What is required
Copy exactly, please, each line of the data below until the line that contains "quš 1, quš- 2<br>" has been copied, beginning at the top.

Available data
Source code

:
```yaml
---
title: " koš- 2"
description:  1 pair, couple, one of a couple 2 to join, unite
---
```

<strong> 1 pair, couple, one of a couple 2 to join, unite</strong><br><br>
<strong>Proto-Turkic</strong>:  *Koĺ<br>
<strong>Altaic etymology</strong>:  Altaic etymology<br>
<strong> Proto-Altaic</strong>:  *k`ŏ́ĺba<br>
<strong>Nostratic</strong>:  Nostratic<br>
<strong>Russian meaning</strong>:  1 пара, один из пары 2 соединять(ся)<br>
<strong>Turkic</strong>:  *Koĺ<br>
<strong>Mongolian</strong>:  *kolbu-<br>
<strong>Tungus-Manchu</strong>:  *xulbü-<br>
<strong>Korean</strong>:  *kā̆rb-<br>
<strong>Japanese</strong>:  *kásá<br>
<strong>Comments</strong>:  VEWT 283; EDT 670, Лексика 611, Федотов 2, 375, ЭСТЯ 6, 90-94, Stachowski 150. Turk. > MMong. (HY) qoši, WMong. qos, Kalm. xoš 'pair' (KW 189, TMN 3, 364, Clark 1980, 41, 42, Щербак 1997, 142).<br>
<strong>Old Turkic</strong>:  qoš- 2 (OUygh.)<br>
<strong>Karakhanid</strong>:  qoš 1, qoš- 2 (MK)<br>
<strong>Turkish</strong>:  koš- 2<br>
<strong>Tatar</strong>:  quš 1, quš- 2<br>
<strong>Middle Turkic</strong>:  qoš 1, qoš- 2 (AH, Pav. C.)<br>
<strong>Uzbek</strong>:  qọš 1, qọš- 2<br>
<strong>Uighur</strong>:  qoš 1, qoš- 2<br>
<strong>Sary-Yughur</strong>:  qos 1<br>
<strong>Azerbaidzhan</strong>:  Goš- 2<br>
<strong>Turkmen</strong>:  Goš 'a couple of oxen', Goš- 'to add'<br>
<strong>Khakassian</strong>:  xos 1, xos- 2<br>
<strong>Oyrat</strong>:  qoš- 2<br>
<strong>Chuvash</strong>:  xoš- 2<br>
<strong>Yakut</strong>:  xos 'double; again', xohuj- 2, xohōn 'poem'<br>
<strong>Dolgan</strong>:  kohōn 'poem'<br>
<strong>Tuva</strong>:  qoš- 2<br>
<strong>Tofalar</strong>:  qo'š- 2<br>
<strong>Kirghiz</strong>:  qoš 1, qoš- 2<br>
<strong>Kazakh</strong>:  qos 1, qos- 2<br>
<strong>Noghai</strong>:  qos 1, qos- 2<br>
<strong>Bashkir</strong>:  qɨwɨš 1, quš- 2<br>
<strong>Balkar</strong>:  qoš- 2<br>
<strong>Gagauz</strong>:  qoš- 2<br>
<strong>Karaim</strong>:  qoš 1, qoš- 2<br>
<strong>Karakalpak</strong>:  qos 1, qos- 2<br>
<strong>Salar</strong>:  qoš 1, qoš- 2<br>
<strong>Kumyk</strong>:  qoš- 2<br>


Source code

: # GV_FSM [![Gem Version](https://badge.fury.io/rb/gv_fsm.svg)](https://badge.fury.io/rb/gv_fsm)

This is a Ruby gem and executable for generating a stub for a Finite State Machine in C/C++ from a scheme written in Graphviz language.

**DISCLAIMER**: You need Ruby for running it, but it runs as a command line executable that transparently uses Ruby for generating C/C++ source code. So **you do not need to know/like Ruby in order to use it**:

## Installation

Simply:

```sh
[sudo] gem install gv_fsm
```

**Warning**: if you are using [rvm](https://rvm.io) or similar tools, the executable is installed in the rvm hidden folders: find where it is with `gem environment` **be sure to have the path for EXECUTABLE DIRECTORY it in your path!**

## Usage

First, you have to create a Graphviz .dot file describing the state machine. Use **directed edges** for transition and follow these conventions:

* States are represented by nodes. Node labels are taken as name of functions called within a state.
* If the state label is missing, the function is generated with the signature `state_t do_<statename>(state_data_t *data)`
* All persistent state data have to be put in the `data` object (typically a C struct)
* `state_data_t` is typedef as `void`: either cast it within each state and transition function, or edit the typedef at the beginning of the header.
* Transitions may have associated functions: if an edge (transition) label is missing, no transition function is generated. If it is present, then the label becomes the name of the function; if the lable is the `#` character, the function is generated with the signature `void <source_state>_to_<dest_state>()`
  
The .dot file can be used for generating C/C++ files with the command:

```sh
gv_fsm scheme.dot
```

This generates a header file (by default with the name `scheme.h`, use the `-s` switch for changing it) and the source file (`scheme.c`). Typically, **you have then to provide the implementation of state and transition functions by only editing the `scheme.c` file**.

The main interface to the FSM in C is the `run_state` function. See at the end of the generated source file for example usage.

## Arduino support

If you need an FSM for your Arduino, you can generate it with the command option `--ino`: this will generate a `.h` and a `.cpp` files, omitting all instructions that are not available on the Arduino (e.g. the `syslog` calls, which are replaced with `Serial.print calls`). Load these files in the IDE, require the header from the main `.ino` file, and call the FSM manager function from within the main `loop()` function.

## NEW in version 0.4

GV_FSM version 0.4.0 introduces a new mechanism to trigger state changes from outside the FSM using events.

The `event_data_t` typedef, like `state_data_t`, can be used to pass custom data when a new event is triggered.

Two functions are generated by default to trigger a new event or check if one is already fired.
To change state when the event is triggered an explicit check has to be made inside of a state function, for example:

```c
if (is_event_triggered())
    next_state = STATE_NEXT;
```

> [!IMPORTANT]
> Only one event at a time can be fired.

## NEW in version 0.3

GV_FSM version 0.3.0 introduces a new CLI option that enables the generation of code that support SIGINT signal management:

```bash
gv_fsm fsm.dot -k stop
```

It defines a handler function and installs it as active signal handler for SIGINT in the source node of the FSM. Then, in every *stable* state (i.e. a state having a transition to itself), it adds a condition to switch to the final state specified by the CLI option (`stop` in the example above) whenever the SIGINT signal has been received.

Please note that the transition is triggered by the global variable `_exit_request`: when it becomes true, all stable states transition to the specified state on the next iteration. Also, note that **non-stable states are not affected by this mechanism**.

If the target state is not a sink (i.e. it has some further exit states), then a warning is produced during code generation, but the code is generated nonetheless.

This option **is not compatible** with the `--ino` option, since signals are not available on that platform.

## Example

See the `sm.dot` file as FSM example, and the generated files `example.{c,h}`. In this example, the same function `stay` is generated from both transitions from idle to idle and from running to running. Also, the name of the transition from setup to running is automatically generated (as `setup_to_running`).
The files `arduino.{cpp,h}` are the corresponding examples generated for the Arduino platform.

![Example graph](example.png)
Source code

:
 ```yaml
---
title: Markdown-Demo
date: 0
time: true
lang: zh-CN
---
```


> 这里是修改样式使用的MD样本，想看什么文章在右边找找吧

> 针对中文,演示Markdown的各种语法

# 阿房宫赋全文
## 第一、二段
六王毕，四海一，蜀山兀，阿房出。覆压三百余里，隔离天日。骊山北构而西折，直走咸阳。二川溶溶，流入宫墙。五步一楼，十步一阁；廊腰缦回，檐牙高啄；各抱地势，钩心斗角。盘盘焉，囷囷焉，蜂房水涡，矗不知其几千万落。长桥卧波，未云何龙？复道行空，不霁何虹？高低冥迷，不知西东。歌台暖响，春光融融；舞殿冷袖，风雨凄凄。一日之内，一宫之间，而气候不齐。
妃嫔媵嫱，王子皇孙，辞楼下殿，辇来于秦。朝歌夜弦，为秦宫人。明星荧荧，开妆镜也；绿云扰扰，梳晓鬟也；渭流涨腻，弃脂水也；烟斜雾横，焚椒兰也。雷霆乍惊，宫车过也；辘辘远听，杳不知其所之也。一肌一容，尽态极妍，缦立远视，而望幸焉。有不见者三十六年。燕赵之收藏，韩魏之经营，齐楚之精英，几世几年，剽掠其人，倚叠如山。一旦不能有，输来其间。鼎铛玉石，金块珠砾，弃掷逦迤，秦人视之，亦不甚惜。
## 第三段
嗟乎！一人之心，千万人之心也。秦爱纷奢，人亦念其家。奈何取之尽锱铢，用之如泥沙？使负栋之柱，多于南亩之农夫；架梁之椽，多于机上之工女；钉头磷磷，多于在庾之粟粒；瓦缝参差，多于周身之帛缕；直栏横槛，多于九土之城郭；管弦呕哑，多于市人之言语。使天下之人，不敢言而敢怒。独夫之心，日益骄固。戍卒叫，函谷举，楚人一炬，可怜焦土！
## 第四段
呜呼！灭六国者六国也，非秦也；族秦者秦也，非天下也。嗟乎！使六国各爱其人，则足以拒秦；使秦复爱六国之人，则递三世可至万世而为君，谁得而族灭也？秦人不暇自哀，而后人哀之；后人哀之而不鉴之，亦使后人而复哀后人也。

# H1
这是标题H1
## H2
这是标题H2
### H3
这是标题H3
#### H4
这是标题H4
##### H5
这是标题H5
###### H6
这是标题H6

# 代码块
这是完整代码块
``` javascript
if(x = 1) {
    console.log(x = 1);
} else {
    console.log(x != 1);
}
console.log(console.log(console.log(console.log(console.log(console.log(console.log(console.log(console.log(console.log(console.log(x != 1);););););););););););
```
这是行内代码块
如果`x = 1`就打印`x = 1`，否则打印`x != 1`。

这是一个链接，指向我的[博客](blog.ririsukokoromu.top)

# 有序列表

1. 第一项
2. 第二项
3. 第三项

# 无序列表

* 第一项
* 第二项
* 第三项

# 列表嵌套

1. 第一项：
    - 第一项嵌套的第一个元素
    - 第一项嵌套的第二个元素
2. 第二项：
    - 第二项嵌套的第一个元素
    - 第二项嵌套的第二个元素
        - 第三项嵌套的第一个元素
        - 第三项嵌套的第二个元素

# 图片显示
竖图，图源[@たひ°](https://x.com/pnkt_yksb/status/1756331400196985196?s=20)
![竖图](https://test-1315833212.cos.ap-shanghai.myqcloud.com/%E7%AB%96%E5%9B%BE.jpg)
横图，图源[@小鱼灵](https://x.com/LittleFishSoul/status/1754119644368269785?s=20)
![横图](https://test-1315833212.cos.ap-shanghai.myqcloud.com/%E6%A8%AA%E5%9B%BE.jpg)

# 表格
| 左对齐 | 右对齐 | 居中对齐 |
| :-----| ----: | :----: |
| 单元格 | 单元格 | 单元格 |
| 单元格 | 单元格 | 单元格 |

Output
Source code

:
```yaml
---
title: " koš- 2"
description:  1 pair, couple, one of a couple 2 to join, unite
---
```

<strong> 1 pair, couple, one of a couple 2 to join, unite</strong><br><br>
<strong>Proto-Turkic</strong>:  *Koĺ<br>
<strong>Altaic etymology</strong>:  Altaic etymology<br>
<strong> Proto-Altaic</strong>:  *k`ŏ́ĺba<br>
<strong>Nostratic</strong>:  Nostratic<br>
<strong>Russian meaning</strong>:  1 пара, один из пары 2 соединять(ся)<br>
<strong>Turkic</strong>:  *Koĺ<br>
<strong>Mongolian</strong>:  *kolbu-<br>
<strong>Tungus-Manchu</strong>:  *xulbü-<br>
<strong>Korean</strong>:  *kā̆rb-<br>
<strong>Japanese</strong>:  *kásá<br>
<strong>Comments</strong>:  VEWT 283; EDT 670, Лексика 611, Федотов 2, 375, ЭСТЯ 6, 90-94, Stachowski 150. Turk. > MMong. (HY) qoši, WMong. qos, Kalm. xoš 'pair' (KW 189, TMN 3, 364, Clark 1980, 41, 42, Щербак 1997, 142).<br>
<strong>Old Turkic</strong>:  qoš- 2 (OUygh.)<br>
<strong>Karakhanid</strong>:  qoš 1, qoš- 2 (MK)<br>
<strong>Turkish</strong>:  koš- 2<br>
<strong>Tatar</strong>:  quš 1, quš- 2<br>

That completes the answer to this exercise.